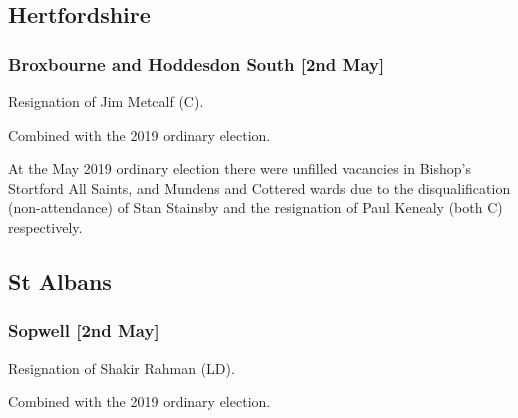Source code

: \begin{resultsiii}
	\section{Hertfordshire}


	\subsubsection*{Broxbourne and Hoddesdon South \hspace*{\fill}\nolinebreak[1]%
		\enspace\hspace*{\fill}
		[2nd May]}


	Resignation of Jim Metcalf (C).

	Combined with the 2019 ordinary election.


	At the May 2019 ordinary election there were unfilled vacancies in Bishop's Stortford All Saints, and Mundens and Cottered wards due to the disqualification (non-attendance) of Stan Stainsby and the resignation of Paul Kenealy (both C) respectively.

\subsection*{St Albans}

	\subsubsection*{Sopwell \hspace*{\fill}\nolinebreak[1]%
		\enspace\hspace*{\fill}
		[2nd May]}


	Resignation of Shakir Rahman (LD).

	Combined with the 2019 ordinary election.


\end{resultsiii}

INSTRUCTIONS TO FOLLOW:
Look for the string "nolinebreak" in the entries above. Copy every line that has it.

YOUR RESPONSE:
	\subsubsection*{Broxbourne and Hoddesdon South \hspace*{\fill}\nolinebreak[1]%
	\subsubsection*{Sopwell \hspace*{\fill}\nolinebreak[1]%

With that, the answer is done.